## Data excerpts
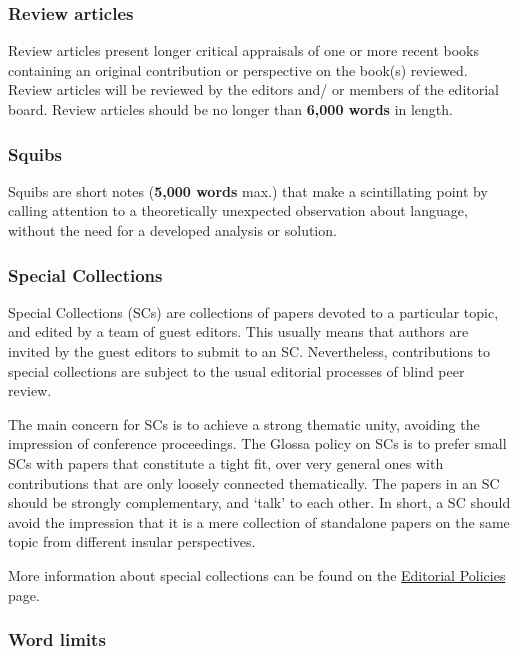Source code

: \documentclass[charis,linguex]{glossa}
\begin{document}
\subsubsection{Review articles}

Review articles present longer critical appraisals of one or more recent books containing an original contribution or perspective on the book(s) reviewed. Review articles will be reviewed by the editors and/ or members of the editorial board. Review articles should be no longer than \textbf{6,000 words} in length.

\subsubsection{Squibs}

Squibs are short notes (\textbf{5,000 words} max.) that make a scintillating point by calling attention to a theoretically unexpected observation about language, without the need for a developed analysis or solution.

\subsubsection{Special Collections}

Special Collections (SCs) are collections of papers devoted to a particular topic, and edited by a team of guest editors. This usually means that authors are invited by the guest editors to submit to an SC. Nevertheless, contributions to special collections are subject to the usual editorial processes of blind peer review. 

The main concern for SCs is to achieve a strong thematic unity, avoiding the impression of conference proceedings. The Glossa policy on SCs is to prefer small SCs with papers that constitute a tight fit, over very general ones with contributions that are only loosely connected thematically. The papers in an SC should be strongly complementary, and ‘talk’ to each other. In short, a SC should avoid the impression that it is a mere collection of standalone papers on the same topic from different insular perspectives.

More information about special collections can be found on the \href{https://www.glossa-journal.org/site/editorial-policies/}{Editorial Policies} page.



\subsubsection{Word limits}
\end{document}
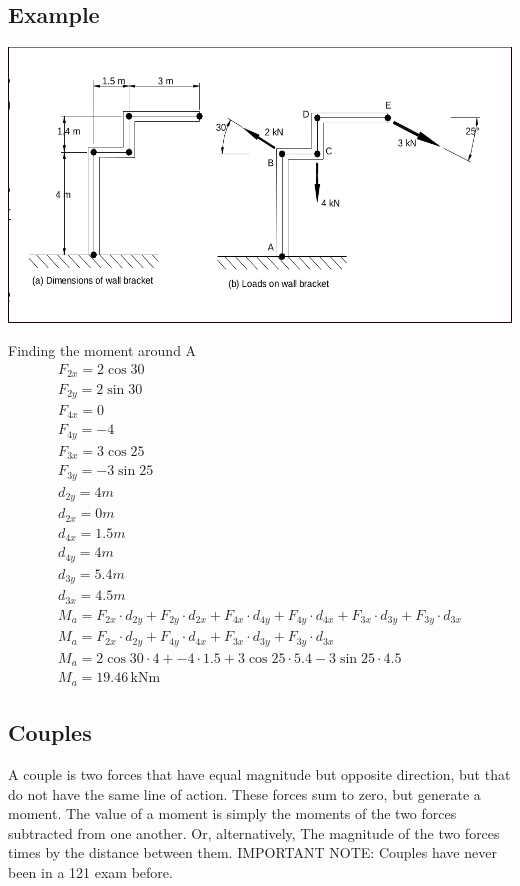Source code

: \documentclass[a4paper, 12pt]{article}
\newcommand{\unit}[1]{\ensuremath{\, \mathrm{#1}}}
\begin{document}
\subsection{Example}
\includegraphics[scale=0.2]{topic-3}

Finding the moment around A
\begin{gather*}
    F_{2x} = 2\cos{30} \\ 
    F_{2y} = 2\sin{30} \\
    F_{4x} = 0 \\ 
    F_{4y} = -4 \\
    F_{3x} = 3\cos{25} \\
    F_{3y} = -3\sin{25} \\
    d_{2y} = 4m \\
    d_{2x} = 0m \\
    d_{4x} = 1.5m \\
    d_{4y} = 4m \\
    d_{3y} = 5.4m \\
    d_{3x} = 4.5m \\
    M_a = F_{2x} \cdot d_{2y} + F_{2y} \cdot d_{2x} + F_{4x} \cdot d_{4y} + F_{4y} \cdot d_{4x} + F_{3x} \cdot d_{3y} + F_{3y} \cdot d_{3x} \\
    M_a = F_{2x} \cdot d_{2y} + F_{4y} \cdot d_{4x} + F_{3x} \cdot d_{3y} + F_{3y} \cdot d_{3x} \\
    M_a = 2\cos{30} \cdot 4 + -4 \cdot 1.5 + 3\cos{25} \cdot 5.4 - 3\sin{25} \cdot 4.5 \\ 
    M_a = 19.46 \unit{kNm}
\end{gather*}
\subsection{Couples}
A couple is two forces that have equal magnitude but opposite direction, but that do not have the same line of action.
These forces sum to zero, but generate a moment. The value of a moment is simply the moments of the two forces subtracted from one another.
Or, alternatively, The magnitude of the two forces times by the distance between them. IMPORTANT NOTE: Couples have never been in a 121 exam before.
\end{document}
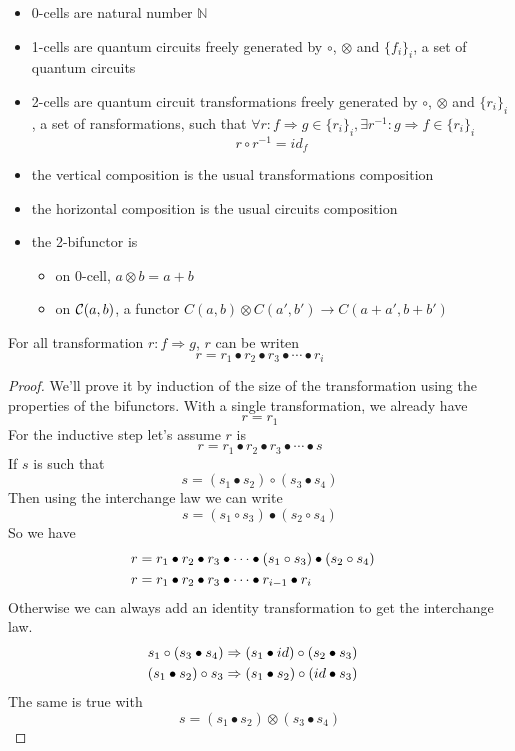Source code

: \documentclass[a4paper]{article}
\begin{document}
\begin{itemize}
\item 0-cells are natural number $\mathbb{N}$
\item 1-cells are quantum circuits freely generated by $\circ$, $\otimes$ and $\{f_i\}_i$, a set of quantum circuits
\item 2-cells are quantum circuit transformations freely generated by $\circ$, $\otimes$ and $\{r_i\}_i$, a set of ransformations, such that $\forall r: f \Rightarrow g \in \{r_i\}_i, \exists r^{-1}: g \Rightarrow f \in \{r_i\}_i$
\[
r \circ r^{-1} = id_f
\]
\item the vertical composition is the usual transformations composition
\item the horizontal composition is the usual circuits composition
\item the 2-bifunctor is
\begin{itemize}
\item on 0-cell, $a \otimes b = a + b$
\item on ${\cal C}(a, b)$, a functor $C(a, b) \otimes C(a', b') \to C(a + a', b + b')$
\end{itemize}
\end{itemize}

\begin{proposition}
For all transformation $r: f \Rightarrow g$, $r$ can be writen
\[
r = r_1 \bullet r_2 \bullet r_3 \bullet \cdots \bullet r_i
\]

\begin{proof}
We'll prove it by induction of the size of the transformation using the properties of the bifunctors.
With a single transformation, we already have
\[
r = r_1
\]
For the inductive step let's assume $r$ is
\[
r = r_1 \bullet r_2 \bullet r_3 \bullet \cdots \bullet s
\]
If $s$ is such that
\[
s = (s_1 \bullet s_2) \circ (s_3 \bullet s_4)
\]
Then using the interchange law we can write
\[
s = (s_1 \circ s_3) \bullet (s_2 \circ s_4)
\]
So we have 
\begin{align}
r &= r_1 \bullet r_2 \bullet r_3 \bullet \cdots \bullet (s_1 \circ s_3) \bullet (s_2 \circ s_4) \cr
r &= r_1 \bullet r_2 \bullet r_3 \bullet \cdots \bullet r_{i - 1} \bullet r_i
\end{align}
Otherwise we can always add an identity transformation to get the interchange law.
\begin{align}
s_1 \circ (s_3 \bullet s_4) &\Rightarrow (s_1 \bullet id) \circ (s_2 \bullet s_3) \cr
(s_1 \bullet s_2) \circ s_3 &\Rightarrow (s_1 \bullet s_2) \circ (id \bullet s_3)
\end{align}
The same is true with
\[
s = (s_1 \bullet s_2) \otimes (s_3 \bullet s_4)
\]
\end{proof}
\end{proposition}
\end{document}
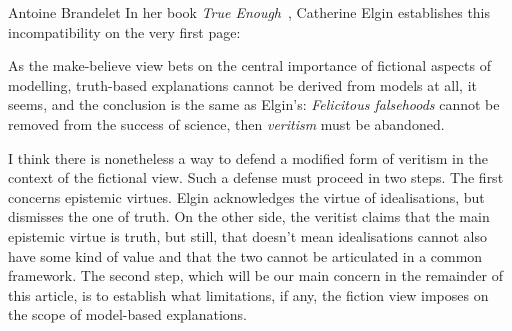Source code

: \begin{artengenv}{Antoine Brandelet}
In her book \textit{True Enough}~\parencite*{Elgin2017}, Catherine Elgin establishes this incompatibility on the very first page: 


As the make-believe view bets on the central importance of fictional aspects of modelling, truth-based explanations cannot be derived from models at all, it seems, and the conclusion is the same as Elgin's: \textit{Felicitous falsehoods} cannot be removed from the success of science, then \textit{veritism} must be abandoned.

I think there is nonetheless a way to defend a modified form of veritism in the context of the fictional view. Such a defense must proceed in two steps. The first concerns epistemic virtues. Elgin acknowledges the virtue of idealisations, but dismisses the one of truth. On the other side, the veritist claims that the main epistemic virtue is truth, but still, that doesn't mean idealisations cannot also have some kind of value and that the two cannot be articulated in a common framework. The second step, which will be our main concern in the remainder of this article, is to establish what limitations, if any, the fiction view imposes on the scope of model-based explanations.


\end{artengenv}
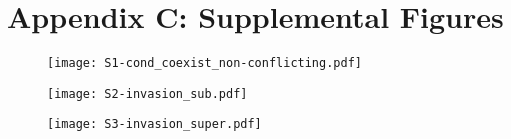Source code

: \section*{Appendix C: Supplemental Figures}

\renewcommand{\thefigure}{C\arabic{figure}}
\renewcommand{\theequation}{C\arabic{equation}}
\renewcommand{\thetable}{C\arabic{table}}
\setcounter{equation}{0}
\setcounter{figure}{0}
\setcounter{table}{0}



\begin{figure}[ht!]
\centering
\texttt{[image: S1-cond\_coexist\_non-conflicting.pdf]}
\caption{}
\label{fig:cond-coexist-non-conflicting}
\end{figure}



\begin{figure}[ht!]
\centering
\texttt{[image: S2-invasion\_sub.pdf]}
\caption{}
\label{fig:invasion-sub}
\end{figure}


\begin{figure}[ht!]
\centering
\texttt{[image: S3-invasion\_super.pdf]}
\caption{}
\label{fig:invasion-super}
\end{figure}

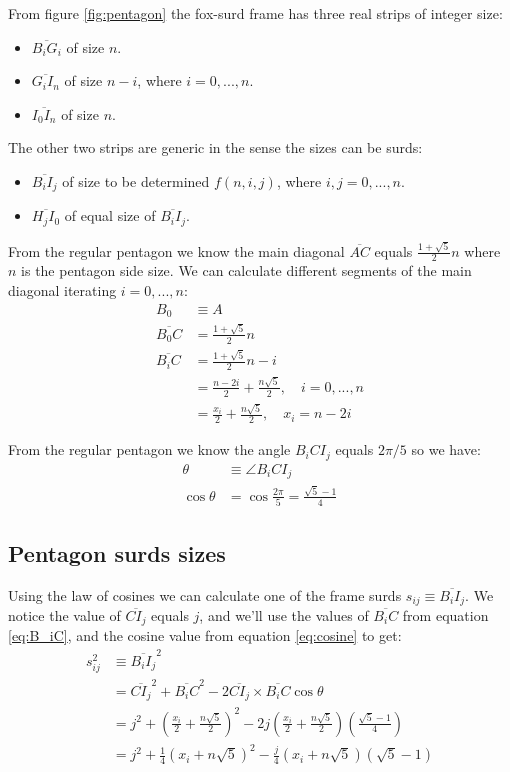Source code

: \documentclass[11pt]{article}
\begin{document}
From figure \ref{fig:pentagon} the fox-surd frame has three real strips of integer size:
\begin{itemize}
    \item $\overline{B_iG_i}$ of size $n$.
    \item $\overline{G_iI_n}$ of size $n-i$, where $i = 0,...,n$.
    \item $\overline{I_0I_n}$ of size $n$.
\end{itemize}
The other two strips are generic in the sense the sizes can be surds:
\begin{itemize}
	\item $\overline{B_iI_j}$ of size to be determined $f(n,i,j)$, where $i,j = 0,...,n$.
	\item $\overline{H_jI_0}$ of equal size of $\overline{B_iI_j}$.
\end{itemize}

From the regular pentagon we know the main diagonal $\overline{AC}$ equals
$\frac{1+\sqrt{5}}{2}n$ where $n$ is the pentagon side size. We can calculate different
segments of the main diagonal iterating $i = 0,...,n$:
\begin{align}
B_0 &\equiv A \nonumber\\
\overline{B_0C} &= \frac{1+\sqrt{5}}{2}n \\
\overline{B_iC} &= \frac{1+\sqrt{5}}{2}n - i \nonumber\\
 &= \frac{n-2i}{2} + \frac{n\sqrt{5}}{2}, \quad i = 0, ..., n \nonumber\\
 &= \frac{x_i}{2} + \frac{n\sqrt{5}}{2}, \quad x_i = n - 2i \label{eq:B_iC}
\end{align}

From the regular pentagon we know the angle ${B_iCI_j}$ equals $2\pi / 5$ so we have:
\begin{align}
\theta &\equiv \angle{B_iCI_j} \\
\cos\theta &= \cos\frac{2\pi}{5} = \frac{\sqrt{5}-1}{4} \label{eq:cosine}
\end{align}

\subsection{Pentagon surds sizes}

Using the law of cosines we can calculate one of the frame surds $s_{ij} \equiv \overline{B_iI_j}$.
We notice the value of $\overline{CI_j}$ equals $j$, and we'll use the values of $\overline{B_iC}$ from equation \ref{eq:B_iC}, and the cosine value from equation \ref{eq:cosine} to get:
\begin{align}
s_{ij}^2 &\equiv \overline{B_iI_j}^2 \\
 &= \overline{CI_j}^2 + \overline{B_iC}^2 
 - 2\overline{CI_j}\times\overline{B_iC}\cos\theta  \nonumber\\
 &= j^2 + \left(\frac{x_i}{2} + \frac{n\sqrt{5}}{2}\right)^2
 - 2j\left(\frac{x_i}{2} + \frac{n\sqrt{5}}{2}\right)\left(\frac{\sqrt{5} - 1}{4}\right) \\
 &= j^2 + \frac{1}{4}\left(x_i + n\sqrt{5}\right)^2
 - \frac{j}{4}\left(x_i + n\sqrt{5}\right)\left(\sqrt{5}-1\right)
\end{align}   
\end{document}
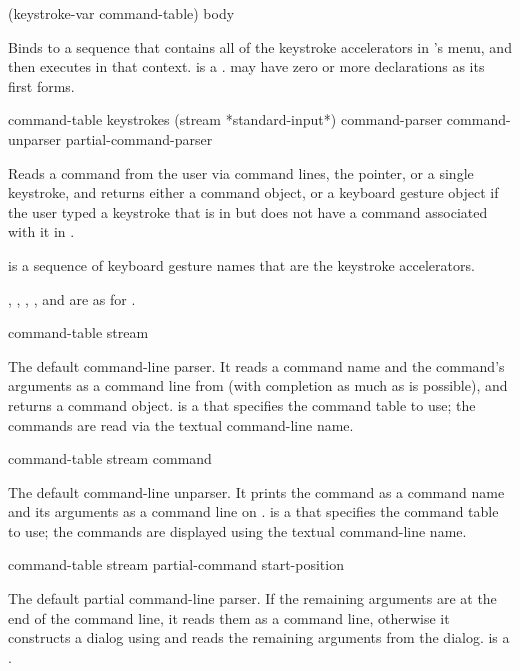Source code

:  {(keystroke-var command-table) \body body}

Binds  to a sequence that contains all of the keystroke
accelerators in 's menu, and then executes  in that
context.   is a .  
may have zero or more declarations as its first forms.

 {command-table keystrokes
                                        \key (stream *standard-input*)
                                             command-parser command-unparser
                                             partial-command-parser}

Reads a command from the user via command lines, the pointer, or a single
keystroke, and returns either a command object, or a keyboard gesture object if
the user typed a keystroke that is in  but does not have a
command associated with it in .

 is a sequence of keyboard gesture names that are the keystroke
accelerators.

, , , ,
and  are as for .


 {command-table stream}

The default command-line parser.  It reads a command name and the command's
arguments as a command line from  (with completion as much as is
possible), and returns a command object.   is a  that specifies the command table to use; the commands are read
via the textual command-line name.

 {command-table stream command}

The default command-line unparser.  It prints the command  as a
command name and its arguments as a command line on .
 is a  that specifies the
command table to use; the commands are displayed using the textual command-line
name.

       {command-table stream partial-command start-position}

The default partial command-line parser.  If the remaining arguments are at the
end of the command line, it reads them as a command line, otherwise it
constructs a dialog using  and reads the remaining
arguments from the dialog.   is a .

## Aim of the task
Provide the number of lines holding the word "forces" within the material, without any other text.

## Answer to this task
3